Curator of Poland’s Jewish museum to speak in Teaneck
For many years, Dr. Barbara Kirshenblatt-Gimblett — chief curator of the core exhibition at the Polin Museum of the History of Polish Jews — reveled in the stories her father told about Poland before the Holocaust.
As she writes in their joint work, “They Called Me Mayer July” (University of California Press, 2007), she began formally interviewing her father in 1967, and “if interviewing is ‘listening with love,’ I have been listening with love for four decades.”
At his wife’s urging, Mayer Kirshenblatt, who owned a paint and wallpaper store, taught himself to paint when he was 73 years old. He was good — his artwork was exhibited in several museums. “They Called Me Mayer July” is richly illustrated with his work.
Mr. Kirshenblatt, who died in 2009, went to Toronto from Opatow (Apt, in Yiddish) in 1934. In 1940 he married Doris Shushanoff, who had arrived in Toronto from Brest-Litovsk in 1929. Their daughter was born two years later.
In 1934, Toronto had an active Jewish community, Dr. Kirshenblatt-Gimblett said. “Canada was an enormous country with a much smaller population [than the United States had]. They didn’t have a perfect immigration policy, but at the time it was not possible to come to the United States, although we had relatives there. Canada had more open immigration.”

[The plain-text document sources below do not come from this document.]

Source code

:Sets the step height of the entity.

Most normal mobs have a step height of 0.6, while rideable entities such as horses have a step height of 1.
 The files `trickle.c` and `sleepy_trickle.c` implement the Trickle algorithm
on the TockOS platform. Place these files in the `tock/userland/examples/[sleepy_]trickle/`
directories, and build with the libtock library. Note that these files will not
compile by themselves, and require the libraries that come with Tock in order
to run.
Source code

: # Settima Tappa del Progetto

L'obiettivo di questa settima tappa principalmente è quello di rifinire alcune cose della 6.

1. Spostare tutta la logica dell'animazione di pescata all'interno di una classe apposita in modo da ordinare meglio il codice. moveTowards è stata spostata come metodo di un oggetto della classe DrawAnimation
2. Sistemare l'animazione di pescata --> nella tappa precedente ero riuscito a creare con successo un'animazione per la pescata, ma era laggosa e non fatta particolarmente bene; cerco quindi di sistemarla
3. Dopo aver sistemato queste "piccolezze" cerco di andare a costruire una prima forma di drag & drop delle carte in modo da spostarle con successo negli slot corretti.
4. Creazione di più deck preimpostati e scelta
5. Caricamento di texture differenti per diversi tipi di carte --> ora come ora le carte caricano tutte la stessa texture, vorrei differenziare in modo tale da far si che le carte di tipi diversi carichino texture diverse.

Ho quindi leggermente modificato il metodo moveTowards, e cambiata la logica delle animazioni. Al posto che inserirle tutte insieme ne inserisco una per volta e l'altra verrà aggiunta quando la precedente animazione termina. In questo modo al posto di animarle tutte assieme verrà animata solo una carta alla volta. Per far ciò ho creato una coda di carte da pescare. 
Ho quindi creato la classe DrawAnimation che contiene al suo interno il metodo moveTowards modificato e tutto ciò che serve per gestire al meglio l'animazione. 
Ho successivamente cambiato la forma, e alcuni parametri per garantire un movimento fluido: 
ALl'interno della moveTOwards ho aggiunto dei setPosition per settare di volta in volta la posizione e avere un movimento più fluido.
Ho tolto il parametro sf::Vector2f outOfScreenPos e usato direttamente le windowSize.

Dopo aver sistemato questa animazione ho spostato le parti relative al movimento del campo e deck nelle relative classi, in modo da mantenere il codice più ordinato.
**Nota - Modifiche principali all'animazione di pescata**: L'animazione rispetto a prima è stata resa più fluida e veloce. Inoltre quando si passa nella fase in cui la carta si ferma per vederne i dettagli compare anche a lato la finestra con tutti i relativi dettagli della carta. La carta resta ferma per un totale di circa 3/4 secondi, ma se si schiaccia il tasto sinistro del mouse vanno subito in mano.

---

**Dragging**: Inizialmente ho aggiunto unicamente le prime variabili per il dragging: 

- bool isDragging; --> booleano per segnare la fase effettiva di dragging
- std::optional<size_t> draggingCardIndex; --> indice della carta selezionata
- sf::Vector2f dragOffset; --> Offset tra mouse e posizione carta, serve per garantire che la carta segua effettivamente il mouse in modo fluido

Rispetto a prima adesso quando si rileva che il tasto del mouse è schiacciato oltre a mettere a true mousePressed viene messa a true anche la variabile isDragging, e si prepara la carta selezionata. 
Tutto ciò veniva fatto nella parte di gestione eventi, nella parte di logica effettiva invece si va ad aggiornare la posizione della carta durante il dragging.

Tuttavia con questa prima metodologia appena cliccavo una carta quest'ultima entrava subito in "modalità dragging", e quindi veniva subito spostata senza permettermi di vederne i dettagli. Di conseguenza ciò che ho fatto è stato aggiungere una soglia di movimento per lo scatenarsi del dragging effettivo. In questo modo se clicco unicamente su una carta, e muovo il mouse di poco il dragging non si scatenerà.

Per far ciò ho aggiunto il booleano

Dr. Kirshenblatt-Gimblett’s attraction to the field of folklore — which she describes as “her calling” — began in 1965 at the University of California, where she moved with her husband, Max Gimblett, in 1964. “Here was a field that valued what was extraordinary in ‘ordinary’ people, celebrated the oldest members of a community, and appreciated their accumulated wisdom, deep memory, and creative capacities late in life,” she wrote. Realizing that an entire generation of Yiddish folklorists had died in the Holocaust, “I decided to dedicate myself to bridging that chasm through my research and teaching.”
Dr. Kirshenblatt-Gimblett will visit Teaneck’s Congregation Beth Sholom on November 3 and 4 as the Fall Rabbi Barry Schaffer Scholar-in-Residence. She will deliver the Buchman Visual Arts public lecture on November 5; in that presentation, she will describe the creation of the Museum of the History of Polish Jews and its importance today. (See box for details.) “I will not only show how we made the exhibition but why we made it the way we did, to communicate in a powerful way the 1,000-year history of Polish Jews,” she said.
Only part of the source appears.